Your answer should be the lines below from the one holding "4.5 晋军的铁蹄与绝望的防线 (李存勖大举南侵)" through the one holding "4.7 末代帝王的悲歌 (朱友贞统治与覆灭)", copied exactly and with nothing else.

DATA PROVIDED START

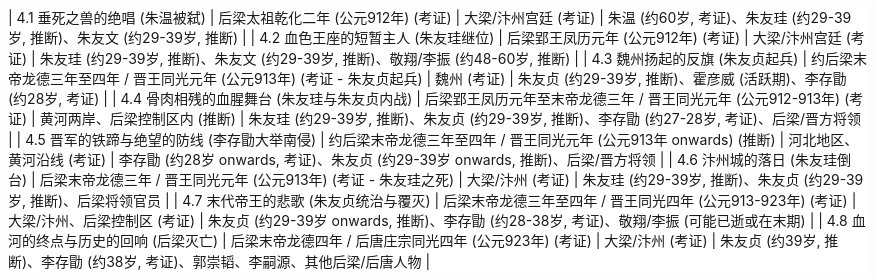 | 4.1 垂死之兽的绝唱 (朱温被弑)                 | 后梁太祖乾化二年 (公元912年) (考证)                         | 大梁/汴州宫廷 (考证)                             | 朱温 (约60岁, 考证)、朱友珪 (约29-39岁, 推断)、朱友文 (约29-39岁, 推断)                                                                                                                                                                                   |
| 4.2 血色王座的短暂主人 (朱友珪继位)             | 后梁郢王凤历元年 (公元912年) (考证)                         | 大梁/汴州宫廷 (考证)                             | 朱友珪 (约29-39岁, 推断)、朱友文 (约29-39岁, 推断)、敬翔/李振 (约48-60岁, 推断)                                                                                                                                                                              |
| 4.3 魏州扬起的反旗 (朱友贞起兵)               | 约后梁末帝龙德三年至四年 / 晋王同光元年 (公元913年) (考证 - 朱友贞起兵) | 魏州 (考证)                                      | 朱友贞 (约29-39岁, 推断)、霍彦威 (活跃期)、李存勖 (约28岁, 考证)                                                                                                                                                                                       |
| 4.4 骨肉相残的血腥舞台 (朱友珪与朱友贞内战)     | 后梁郢王凤历元年至末帝龙德三年 / 晋王同光元年 (公元912-913年) (考证) | 黄河两岸、后梁控制区内 (推断)                      | 朱友珪 (约29-39岁, 推断)、朱友贞 (约29-39岁, 推断)、李存勖 (约27-28岁, 考证)、后梁/晋方将领                                                                                                                                                                   |
| 4.5 晋军的铁蹄与绝望的防线 (李存勖大举南侵)     | 约后梁末帝龙德三年至四年 / 晋王同光元年 (公元913年 onwards) (推断) | 河北地区、黄河沿线 (考证)                        | 李存勖 (约28岁 onwards, 考证)、朱友贞 (约29-39岁 onwards, 推断)、后梁/晋方将领                                                                                                                                                                          |
| 4.6 汴州城的落日 (朱友珪倒台)                 | 后梁末帝龙德三年 / 晋王同光元年 (公元913年) (考证 - 朱友珪之死) | 大梁/汴州 (考证)                                 | 朱友珪 (约29-39岁, 推断)、朱友贞 (约29-39岁, 推断)、后梁将领官员                                                                                                                                                                                          |
| 4.7 末代帝王的悲歌 (朱友贞统治与覆灭)           | 后梁末帝龙德三年至四年 / 晋王同光四年 (公元913-923年) (考证)    | 大梁/汴州、后梁控制区 (考证)                     | 朱友贞 (约29-39岁 onwards, 推断)、李存勖 (约28-38岁, 考证)、敬翔/李振 (可能已逝或在末期)                                                                                                                                                                  |
| 4.8 血河的终点与历史的回响 (后梁灭亡)           | 后梁末帝龙德四年 / 后唐庄宗同光四年 (公元923年) (考证)          | 大梁/汴州 (考证)                                 | 朱友贞 (约39岁, 推断)、李存勖 (约38岁, 考证)、郭崇韬、李嗣源、其他后梁/后唐人物                                                                                                                                                                          |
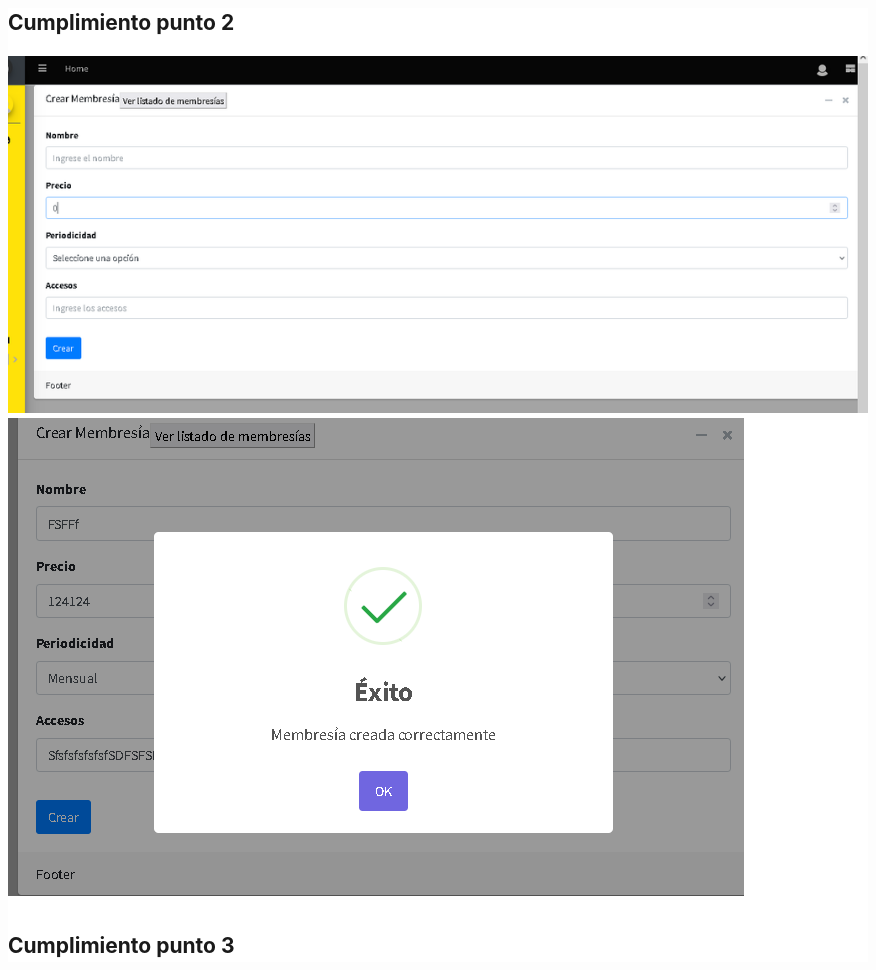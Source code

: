 
## Cumplimiento punto 2

 ![arq](./images/hu/2.png "arq")
  ![arq](./images/hu/2.1.png "arq")

## Cumplimiento punto 3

DATA PROVIDED END

| RESULT OF THE EXERCISE |
| 4.5 晋军的铁蹄与绝望的防线 (李存勖大举南侵)     | 约后梁末帝龙德三年至四年 / 晋王同光元年 (公元913年 onwards) (推断) | 河北地区、黄河沿线 (考证)                        | 李存勖 (约28岁 onwards, 考证)、朱友贞 (约29-39岁 onwards, 推断)、后梁/晋方将领                                                                                                                                                                          |
| 4.6 汴州城的落日 (朱友珪倒台)                 | 后梁末帝龙德三年 / 晋王同光元年 (公元913年) (考证 - 朱友珪之死) | 大梁/汴州 (考证)                                 | 朱友珪 (约29-39岁, 推断)、朱友贞 (约29-39岁, 推断)、后梁将领官员                                                                                                                                                                                          |
| 4.7 末代帝王的悲歌 (朱友贞统治与覆灭)           | 后梁末帝龙德三年至四年 / 晋王同光四年 (公元913-923年) (考证)    | 大梁/汴州、后梁控制区 (考证)                     | 朱友贞 (约29-39岁 onwards, 推断)、李存勖 (约28-38岁, 考证)、敬翔/李振 (可能已逝或在末期)                                                                                                                                                                  |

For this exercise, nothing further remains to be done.